Your 28sq mts gives a length of 12m do containers come that big. If doing it in timber you could make it 3.0 or 3.6m wide so it will be less like a corridor. At that size you would need 72 vertical studs @400cts and 30 roof members, these could all be 3x2 CLS which costs about £1.60 a length and 30 100x50 swn & tan for the floor so the "structure" could be had for £300 you still have to clad both sides & insulate either way.

BTW here is an office I did the oak frame for earlier this year, if you look closely you can just see the wheel of the caravan/mobile home which keeps it a temporary structure.   

http://photobucket.com/albums/v156/jaso ... aravan.jpg

Jason


----------



## tim (23 Aug 2005)

borderfox":2h52b7n4 said:


> Once clad it should look smart.



IMO if you clad it without piercing the shell it will look like a clad shipping container! It won't look anything like the image you posted, without the inclusion of windows.
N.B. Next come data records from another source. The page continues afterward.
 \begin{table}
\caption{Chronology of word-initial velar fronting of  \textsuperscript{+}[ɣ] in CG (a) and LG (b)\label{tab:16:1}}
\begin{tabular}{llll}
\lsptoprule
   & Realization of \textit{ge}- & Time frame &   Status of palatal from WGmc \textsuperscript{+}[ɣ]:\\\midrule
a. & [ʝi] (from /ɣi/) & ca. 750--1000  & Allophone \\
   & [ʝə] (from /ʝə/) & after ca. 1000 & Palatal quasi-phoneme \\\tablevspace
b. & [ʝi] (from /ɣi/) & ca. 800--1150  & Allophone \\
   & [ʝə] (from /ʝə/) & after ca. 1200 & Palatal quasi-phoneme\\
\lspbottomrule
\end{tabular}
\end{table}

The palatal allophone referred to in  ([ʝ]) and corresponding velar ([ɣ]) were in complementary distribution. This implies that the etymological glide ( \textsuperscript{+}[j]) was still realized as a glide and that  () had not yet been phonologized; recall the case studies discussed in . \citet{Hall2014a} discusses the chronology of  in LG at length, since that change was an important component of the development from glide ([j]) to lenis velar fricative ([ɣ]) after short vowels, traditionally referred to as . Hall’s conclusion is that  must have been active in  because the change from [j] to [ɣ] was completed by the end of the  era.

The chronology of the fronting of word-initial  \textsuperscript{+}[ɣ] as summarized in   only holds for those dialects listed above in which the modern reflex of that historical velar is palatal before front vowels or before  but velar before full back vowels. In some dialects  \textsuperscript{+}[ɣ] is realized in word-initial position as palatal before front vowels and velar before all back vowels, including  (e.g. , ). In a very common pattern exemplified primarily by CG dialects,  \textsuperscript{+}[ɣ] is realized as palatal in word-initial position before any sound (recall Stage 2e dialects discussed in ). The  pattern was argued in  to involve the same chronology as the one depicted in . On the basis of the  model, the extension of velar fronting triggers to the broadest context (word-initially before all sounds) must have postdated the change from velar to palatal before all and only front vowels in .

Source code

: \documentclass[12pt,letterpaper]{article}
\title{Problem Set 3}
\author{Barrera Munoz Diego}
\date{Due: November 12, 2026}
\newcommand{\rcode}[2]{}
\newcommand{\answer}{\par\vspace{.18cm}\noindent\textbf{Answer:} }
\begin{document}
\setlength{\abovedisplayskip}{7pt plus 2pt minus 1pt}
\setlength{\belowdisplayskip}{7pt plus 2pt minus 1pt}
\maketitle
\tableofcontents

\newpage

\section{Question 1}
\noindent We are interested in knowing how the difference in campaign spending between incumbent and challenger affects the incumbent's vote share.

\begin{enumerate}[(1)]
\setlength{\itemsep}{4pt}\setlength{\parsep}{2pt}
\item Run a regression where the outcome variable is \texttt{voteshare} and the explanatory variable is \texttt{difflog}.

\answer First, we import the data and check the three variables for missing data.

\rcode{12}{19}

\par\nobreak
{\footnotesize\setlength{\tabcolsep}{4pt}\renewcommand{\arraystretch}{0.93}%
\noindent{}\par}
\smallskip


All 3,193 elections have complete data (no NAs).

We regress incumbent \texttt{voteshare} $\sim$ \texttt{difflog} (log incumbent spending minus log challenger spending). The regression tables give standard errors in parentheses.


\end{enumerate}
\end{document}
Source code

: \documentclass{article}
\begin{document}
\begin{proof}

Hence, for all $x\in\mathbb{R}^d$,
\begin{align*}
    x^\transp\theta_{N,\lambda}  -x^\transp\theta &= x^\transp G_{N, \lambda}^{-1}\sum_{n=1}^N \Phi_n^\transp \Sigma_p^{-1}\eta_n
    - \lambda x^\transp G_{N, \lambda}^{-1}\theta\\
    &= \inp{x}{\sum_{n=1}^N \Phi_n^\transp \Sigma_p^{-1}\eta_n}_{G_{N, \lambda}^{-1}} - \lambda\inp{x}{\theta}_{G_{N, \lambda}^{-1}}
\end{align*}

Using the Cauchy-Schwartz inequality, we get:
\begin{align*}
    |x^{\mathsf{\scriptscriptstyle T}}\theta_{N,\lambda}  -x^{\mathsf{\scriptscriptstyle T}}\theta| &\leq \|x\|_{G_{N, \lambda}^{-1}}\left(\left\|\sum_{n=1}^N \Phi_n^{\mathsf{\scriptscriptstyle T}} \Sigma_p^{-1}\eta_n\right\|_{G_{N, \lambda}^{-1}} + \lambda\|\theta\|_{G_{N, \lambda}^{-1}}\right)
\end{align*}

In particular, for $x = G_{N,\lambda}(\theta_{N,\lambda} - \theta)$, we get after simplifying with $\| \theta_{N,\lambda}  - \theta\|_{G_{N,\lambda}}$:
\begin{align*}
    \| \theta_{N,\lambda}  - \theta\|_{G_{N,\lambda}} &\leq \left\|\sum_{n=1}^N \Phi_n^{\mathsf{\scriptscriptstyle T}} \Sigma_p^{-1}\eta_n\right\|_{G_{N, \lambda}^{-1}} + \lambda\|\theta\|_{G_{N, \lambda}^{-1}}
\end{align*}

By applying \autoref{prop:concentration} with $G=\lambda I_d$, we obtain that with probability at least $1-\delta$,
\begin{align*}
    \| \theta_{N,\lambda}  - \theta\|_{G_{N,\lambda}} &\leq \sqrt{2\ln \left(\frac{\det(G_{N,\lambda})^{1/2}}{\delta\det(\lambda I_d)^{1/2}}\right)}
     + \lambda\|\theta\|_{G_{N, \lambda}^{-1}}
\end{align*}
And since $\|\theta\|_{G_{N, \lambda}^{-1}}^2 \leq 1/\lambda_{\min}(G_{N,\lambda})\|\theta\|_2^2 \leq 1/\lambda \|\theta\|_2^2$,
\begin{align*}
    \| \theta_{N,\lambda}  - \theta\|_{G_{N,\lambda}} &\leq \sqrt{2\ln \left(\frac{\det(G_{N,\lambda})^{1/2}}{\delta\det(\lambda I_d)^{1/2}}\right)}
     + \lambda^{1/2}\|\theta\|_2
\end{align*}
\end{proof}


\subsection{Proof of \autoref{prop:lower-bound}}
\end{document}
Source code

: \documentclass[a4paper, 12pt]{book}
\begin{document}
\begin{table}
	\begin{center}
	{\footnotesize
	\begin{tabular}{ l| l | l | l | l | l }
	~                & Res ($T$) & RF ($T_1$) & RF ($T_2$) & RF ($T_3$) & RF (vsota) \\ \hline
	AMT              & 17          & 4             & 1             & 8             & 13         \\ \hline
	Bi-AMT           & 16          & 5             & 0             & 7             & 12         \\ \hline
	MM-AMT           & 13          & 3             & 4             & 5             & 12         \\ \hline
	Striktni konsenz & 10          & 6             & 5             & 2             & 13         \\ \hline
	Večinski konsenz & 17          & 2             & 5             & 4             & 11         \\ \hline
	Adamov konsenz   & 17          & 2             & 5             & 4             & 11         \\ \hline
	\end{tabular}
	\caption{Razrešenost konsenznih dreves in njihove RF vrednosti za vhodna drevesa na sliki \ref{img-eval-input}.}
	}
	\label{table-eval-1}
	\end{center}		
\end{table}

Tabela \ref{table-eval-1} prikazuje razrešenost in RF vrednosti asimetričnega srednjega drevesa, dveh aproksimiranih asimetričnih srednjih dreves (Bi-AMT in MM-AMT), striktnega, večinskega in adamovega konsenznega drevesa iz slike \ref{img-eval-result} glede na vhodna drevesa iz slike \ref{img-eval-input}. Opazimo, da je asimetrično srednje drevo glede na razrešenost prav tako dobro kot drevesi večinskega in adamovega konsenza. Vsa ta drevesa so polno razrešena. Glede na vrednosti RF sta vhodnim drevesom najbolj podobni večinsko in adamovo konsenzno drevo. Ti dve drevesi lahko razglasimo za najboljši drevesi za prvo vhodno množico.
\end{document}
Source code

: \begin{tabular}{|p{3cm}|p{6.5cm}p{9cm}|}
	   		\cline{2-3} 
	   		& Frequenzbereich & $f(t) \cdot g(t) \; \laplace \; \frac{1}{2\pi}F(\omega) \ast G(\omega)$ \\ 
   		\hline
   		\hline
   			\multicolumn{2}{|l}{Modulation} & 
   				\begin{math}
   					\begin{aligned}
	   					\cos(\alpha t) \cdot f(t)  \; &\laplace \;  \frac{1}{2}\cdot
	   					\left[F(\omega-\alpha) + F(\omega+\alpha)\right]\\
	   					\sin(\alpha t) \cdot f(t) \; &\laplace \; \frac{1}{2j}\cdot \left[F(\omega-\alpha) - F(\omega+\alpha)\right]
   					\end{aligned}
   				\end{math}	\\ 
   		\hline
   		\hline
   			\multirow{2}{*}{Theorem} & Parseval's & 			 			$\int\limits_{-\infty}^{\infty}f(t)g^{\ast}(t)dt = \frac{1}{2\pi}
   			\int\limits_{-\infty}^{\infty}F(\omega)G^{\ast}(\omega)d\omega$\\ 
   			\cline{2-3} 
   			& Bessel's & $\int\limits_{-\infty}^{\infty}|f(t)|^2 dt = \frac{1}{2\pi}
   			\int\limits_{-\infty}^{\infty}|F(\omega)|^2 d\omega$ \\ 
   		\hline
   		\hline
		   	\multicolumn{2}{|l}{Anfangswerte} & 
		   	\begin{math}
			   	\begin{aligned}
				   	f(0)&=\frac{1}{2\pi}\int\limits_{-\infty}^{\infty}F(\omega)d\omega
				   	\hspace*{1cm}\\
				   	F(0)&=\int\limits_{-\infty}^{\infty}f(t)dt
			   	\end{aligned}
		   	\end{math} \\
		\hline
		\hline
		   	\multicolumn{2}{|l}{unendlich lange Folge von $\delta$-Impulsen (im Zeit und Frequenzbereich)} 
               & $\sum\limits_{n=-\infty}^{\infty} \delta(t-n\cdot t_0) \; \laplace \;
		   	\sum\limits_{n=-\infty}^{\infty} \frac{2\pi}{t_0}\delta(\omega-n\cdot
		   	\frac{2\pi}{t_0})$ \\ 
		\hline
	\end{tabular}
I would reckon on about a tenner a sq m for the cladding alone so c £400 but that doesn't include the studding and if you aren't going to pierce the shell and do go for the glue option suggested then its going to be a tube of glue for every two or three studs ie about 15 tubes per side!. Studding total btw I reckon at £70 - 80.

How much are you planning on paying for the container? There is a danger that what you are buying is in effect a great big metal mould and you are building around it. I'm assuming your reasons for not piercing it is for resale reasons? I think thats unlikely.

My twopennorth is build a shed/ office. It won't cost you much more, you won't have any of the potential neighbour hassles and it won't echo quite so badly!

Cheers

Tim


----------



## Anonymous (23 Aug 2005)

> make the whole thing out of timber, cost of cladding will be the same either way so unless you are getteing the container cheap and don't need a crane simple studwork will be cheaper.


Your probably right - and I would have costs ref. crane and transportation. Container itself i could pickup fairly cheap. There are some advantages in terms of structural integrity and portability.




> Your 28sq mts gives a length of 12m do containers come that big. If doing it in timber you could make it 3.0 or 3.6m wide so it will be less like a corridor.


Yeah - most common containers are 40' (or approx. 12m). The width is an issue alright - couple more feet would make all the difference.



> IMO if you clad it without piercing the shell it will look like a clad shipping container! It won't look anything like the image you posted, without the inclusion of windows.


The plan would be to either A - cut out spaces for windows as necessary or take the doors off the front and have full length glazed sliding doors there.


> I'm assuming your reasons for not piercing it is for resale reasons?


 No, i was thinking more in terms of possible negative effects it might have on insulation,etc.


----------



## Les Mahon (23 Aug 2005)

Bordr fox,

On the planning issue it is slightly more complex than that - the documentation states you do not NORMALLY need planning, but the neighbours can still complain!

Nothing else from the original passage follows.